The bipedal hominids may come, but the quadrupeds are already here. They sit in laboratories, inspect power plants and refineries, play football, and even—much to the concern of many—become police officers.
Spot from Boston Dynamics is easily the most recognizable of the bunch, but many startups and research institutions have put their own spin on the category. Heck, even Xiaomi made one for some reason. While biped suppliers want to prove their work, quadrupeds get the job done.
The team at Google’s DeepMind (which recently swallowed up much of Alphabet’s beleaguered Everyday Robots team) issued a research document outline a potential benchmarking system to quantify the performance of these machines. With a name like “Barkour,” one has to wonder if the department has worked backwards from the title.

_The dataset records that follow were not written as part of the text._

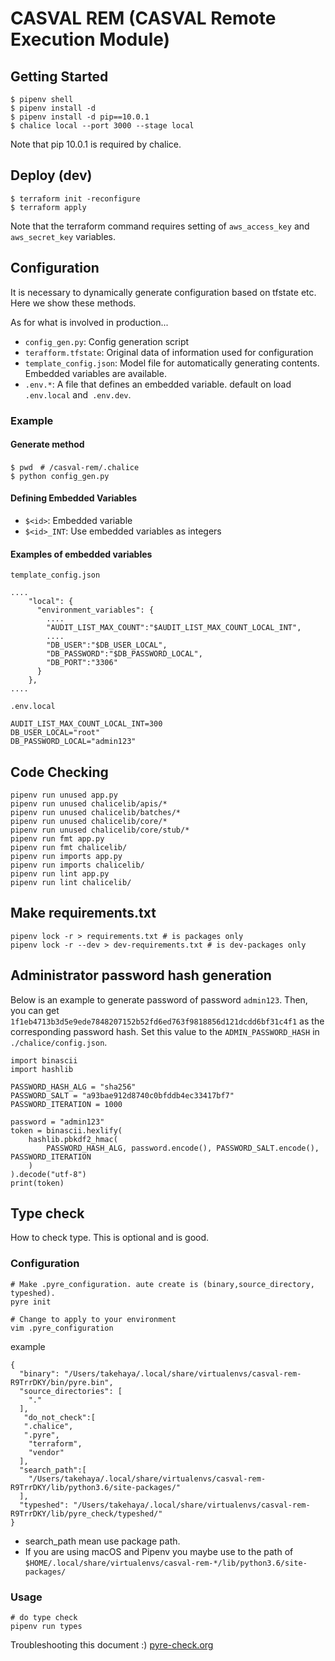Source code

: # CASVAL REM (CASVAL Remote Execution Module)

## Getting Started

```
$ pipenv shell
$ pipenv install -d
$ pipenv install -d pip==10.0.1
$ chalice local --port 3000 --stage local
```
Note that pip 10.0.1 is required by chalice.

## Deploy (dev)

```
$ terraform init -reconfigure
$ terraform apply
```

Note that the terraform command requires setting of `aws_access_key` and `aws_secret_key` variables.

## Configuration
It is necessary to dynamically generate configuration based on tfstate etc. Here we show these methods.

As for what is involved in production...
* `config_gen.py`: Config generation script
* `terafform.tfstate`: Original data of information used for configuration
* `template_config.json`: Model file for automatically generating contents. Embedded variables are available.
* `.env.*`: A file that defines an embedded variable. default on load `.env.local` and` .env.dev`. 

### Example
#### Generate method
```
$ pwd　# /casval-rem/.chalice
$ python config_gen.py
```

#### Defining Embedded Variables

* `$<id>`: Embedded variable
* `$<id>_INT`: Use embedded variables as integers

#### Examples of embedded variables
`template_config.json`
```
....
    "local": {
      "environment_variables": {
        ....
        "AUDIT_LIST_MAX_COUNT":"$AUDIT_LIST_MAX_COUNT_LOCAL_INT",
        ....
        "DB_USER":"$DB_USER_LOCAL",
        "DB_PASSWORD":"$DB_PASSWORD_LOCAL",
        "DB_PORT":"3306"
      }
    },
....
```
`.env.local`
```
AUDIT_LIST_MAX_COUNT_LOCAL_INT=300
DB_USER_LOCAL="root"
DB_PASSWORD_LOCAL="admin123"
```

## Code Checking

```
pipenv run unused app.py
pipenv run unused chalicelib/apis/*
pipenv run unused chalicelib/batches/*
pipenv run unused chalicelib/core/*
pipenv run unused chalicelib/core/stub/*
pipenv run fmt app.py
pipenv run fmt chalicelib/
pipenv run imports app.py
pipenv run imports chalicelib/
pipenv run lint app.py
pipenv run lint chalicelib/
```

## Make requirements.txt

```
pipenv lock -r > requirements.txt # is packages only
pipenv lock -r --dev > dev-requirements.txt # is dev-packages only
```

## Administrator password hash generation

Below is an example to generate password of password `admin123`. Then, you can get `1f1eb4713b3d5e9ede7848207152b52fd6ed763f9818856d121dcdd6bf31c4f1` as the corresponding password hash. Set this value to the `ADMIN_PASSWORD_HASH` in `./chalice/config.json`.  

```
import binascii
import hashlib

PASSWORD_HASH_ALG = "sha256"
PASSWORD_SALT = "a93bae912d8740c0bfddb4ec33417bf7"
PASSWORD_ITERATION = 1000

password = "admin123"
token = binascii.hexlify(
    hashlib.pbkdf2_hmac(
        PASSWORD_HASH_ALG, password.encode(), PASSWORD_SALT.encode(), PASSWORD_ITERATION
    )
).decode("utf-8")
print(token)

```

## Type check
How to check type. This is optional and is good.

### Configuration

```
# Make .pyre_configuration. aute create is (binary,source_directory, typeshed).
pyre init

# Change to apply to your environment
vim .pyre_configuration
```
example
```
{
  "binary": "/Users/takehaya/.local/share/virtualenvs/casval-rem-R9TrrDKY/bin/pyre.bin",
  "source_directories": [
    "."
  ],
   "do_not_check":[
   ".chalice",
   ".pyre",
    "terraform",
    "vendor"
  ],
  "search_path":[
    "/Users/takehaya/.local/share/virtualenvs/casval-rem-R9TrrDKY/lib/python3.6/site-packages/"
  ],
  "typeshed": "/Users/takehaya/.local/share/virtualenvs/casval-rem-R9TrrDKY/lib/pyre_check/typeshed/"
}
```
* search_path mean use package path.
* If you are using macOS and Pipenv you maybe use to the path of `$HOME/.local/share/virtualenvs/casval-rem-*/lib/python3.6/site-packages/`
### Usage
```
# do type check
pipenv run types
```
Troubleshooting this document :)
[pyre-check.org](https://pyre-check.org/)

Google Research points to the various impressive feats quadrupeds have accomplished over the years, from rock climbing to running and jumping (“flipping is much easier than walking,” an MIT professor once told me), but there isn’t really a baseline for determining system efficiency.
Since these machines are inspired by animals, the research team determined that real animals would provide the best analog performance over their robotic counterparts. That meant setting up an obstacle course in the lab and letting a dog run – look at the tenacious little wiener above. The course consisted of four obstacles in a 5×5 meter area, which it notes is denser than the dog shows that inspired it.
Performance is rated on a scale of 0 to 1 – a simple binary number to determine if the robot can successfully cross space in the roughly 10 seconds it takes a similarly sized dog to do so. There are different penalties for slow speeds and skipping or failing obstacles on the track. Google concludes:
We believe that developing a benchmark for legged robotics is an important first step in quantifying progress in animal-level agility. (…) Our findings show that Barkour is a challenging benchmark that is easily adaptable, and that our learning-based method for solving the benchmark provides a quadruped with a single low-level policy that supports a variety of agile low level skills.
The organization says Barkour has proven to be an effective benchmark, even in the face of the inevitable unexpected events and hardware issues. The robotic dog used in the trial was able to get back up and return to the starting line on its own in case of failure.